Start of Available data
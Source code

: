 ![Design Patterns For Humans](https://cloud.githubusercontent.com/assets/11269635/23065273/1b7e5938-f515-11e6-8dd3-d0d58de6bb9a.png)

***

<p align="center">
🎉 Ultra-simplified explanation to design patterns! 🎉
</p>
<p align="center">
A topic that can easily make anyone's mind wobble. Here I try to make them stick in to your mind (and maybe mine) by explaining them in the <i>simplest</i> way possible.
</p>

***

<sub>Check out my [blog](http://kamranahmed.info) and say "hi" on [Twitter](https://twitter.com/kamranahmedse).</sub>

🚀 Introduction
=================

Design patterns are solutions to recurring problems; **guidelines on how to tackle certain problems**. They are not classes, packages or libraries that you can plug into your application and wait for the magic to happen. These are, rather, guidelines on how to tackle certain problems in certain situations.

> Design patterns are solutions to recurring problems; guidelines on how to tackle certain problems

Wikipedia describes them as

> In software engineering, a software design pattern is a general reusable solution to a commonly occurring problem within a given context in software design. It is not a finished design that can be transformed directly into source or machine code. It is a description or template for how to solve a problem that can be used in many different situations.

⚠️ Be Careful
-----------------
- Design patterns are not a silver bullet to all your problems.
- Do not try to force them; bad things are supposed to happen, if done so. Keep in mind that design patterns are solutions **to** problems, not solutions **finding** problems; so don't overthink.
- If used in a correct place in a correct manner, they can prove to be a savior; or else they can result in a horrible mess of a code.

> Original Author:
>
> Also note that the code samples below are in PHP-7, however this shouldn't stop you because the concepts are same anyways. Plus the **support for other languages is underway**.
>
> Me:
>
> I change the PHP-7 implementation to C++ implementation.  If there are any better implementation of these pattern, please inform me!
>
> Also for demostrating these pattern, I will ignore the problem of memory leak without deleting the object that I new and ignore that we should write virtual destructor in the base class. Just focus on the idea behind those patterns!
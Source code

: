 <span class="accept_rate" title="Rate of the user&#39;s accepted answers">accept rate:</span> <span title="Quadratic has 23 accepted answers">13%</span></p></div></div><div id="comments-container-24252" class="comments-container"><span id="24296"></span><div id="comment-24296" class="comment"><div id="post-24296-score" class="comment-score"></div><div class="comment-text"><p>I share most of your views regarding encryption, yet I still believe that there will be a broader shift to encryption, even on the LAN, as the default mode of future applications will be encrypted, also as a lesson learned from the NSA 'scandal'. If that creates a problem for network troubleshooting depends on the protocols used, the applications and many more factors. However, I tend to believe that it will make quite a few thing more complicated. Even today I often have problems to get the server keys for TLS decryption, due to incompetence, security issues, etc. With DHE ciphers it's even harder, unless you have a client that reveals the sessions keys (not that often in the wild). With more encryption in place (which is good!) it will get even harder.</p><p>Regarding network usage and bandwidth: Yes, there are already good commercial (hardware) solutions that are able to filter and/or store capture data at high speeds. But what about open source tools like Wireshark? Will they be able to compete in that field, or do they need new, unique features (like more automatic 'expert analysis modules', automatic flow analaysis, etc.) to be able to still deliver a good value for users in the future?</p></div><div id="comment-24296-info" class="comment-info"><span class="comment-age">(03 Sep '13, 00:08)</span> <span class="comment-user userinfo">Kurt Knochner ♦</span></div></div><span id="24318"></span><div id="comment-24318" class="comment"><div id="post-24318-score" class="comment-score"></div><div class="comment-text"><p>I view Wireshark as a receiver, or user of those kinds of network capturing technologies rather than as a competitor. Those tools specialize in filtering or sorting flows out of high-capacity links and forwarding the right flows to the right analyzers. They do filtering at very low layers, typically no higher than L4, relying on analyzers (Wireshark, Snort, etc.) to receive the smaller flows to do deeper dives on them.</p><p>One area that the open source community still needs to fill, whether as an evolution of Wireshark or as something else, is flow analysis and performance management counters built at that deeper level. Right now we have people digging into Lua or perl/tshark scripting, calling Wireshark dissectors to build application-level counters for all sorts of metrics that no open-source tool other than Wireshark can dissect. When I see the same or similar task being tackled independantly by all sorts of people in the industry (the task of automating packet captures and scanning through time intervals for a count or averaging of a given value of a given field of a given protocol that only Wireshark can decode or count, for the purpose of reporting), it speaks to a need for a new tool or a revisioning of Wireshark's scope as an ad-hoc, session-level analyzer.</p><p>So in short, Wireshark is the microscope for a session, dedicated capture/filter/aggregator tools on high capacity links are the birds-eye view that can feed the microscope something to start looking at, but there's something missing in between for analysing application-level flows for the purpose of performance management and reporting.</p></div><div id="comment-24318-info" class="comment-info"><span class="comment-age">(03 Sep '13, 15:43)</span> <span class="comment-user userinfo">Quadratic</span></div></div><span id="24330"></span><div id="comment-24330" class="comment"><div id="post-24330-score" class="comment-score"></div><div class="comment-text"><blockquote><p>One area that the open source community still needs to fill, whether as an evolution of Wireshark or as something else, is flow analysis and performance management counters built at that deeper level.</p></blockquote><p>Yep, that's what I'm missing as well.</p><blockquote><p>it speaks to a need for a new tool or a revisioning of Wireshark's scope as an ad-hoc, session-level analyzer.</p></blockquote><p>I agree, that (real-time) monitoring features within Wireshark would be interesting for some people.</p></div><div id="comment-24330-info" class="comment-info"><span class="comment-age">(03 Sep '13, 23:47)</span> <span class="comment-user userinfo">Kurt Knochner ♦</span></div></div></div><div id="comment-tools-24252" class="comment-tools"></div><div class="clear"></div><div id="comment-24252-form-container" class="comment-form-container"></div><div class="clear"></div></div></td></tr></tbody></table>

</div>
End of Available data
• **About this exercise**: Across the listing above, find all lines where the word "guidelines" is present and copy them.

• **Exercise result**:
Design patterns are solutions to recurring problems; **guidelines on how to tackle certain problems**. They are not classes, packages or libraries that you can plug into your application and wait for the magic to happen. These are, rather, guidelines on how to tackle certain problems in certain situations.
> Design patterns are solutions to recurring problems; guidelines on how to tackle certain problems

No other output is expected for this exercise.